[PATCH][simplify-rtx] (GTU (PLUS a C) (C - 1)) --> (LTU a -C)

Fri Sep 16 10:02:00 GMT 2016

On Fri, Sep 16, 2016 at 10:20 AM, Kyrill Tkachov
<kyrylo.tkachov@foss.arm.com> wrote:
>
> On 16/09/16 10:02, Richard Biener wrote:
>>
>> On Fri, Sep 16, 2016 at 10:40 AM, Kyrill Tkachov
>> <kyrylo.tkachov@foss.arm.com> wrote:
>>>
>>> Hi all,
>>>
>>> Currently the functions:
>>> int f1(int x, int t)
>>> {
>>>    if (x == -1 || x == -2)
>>>      t = 1;
>>>    return t;
>>> }
>>>
>>> int f2(int x, int t)
>>> {
>>>    if (x == -1 || x == -2)
>>>      return 1;
>>>    return t;
>>> }
>>>
>>> generate different code on AArch64 even though they have identical
>>> functionality:
>>> f1:
>>>          add     w0, w0, 2
>>>          cmp     w0, 1
>>>          csinc   w0, w1, wzr, hi
>>>          ret
>>>
>>> f2:
>>>          cmn     w0, #2
>>>          csinc   w0, w1, wzr, cc
>>>          ret
>>>
>>> The problem is that f2 performs the comparison (LTU w0 -2)
>>> whereas f1 performs (GTU (PLUS w0 2) 1).
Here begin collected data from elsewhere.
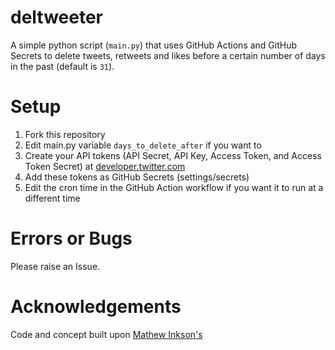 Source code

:# deltweeter

A simple python script (`main.py`) that uses GitHub Actions and GitHub Secrets to delete tweets, retweets and likes before a certain number of days in the past (default is `31`).

# Setup

1. Fork this repository
2. Edit main.py variable `days_to_delete_after` if you want to
2. Create your API tokens (API Secret, API Key, Access Token, and Access Token Secret) at [developer.twitter.com](developer.twitter.com)
3. Add these tokens as GitHub Secrets (settings/secrets)
4. Edit the cron time in the GitHub Action workflow if you want it to run at a different time

# Errors or Bugs

Please raise an Issue.

# Acknowledgements

Code and concept built upon [Mathew Inkson's](https://www.mathewinkson.com/2015/03/delete-old-tweets-selectively-using-python-and-tweepy)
I think it is possible to
>>> simplify
>>> the f1 form
>>> to the f2 form with the simplify-rtx.c rule added in this patch. With
>>> this
>>> patch the
>>> codegen for both f1 and f2 on aarch64 at -O2 is identical (CMN, CSINC).
>>>
>>> Bootstrapped and tested on arm-none-linux-gnueabihf,
>>> aarch64-none-linux-gnu,
>>> x86_64.
>>> What do you think? Is this a correct generalisation of this issue?
>>> If so, ok for trunk?
>>
>> Do you see a difference on the GIMPLE level?  If so, this kind of
>> transform looks
>> appropriate there, too.
>
>
> The GIMPLE for the two functions looks almost identical:
> f1 (intD.7 xD.3078, intD.7 tD.3079)
> {
>   intD.7 x_4(D) = xD.3078;
>   intD.7 t_5(D) = tD.3079;
>   unsigned int x.0_1;
>   unsigned int _2;
>   x.0_1 = (unsigned int) x_4(D);
>
>   _2 = x.0_1 + 2;
>   if (_2 <= 1)
>     goto <bb 3>;
>   else
>     goto <bb 4>;
> ;;   basic block 3, loop depth 0, count 0, freq 3977, maybe hot
> ;;   basic block 4, loop depth 0, count 0, freq 10000, maybe hot
>
>   # t_3 = PHI <t_5(D)(2), 1(3)>
>   return t_3;
> }
>
> f2 (intD.7 xD.3082, intD.7 tD.3083)
> {
>   intD.7 x_4(D) = xD.3082;
>   intD.7 t_5(D) = tD.3083;
>   unsigned int x.1_1;
>   unsigned int _2;
>   intD.7 _3;
>
>   x.1_1 = (unsigned int) x_4(D);
>
>   _2 = x.1_1 + 2;
>   if (_2 <= 1)
>     goto <bb 4>;
>   else
>     goto <bb 3>;
>
> ;;   basic block 3, loop depth 0, count 0, freq 6761, maybe hot
> ;;   basic block 4, loop depth 0, count 0, freq 10000, maybe hot
>   # _3 = PHI <1(2), t_5(D)(3)>
>   return _3;
>
> }
>
> So at GIMPLE level we see a (x + 2 <=u 1) in both cases but with slightly
> different CFG.  RTL-level transformations (ce1) bring it to the pre-combine
> RTL
> where one does (LTU w0 -2) and the other does (GTU (PLUS w0 2) 1).
>
> So the differences start at RTL level, so I think we need this
> transformation there.
> However, for the testcase:
> unsigned int
> foo (unsigned int a, unsigned int b)
> {
>   return (a + 2) > 1;
> }
>
> The differences do appear at GIMPLE level, so I think a match.pd pattern
> would help here.
Hi, may I ask what the function looks like to which this one is different to?

Thanks,
bin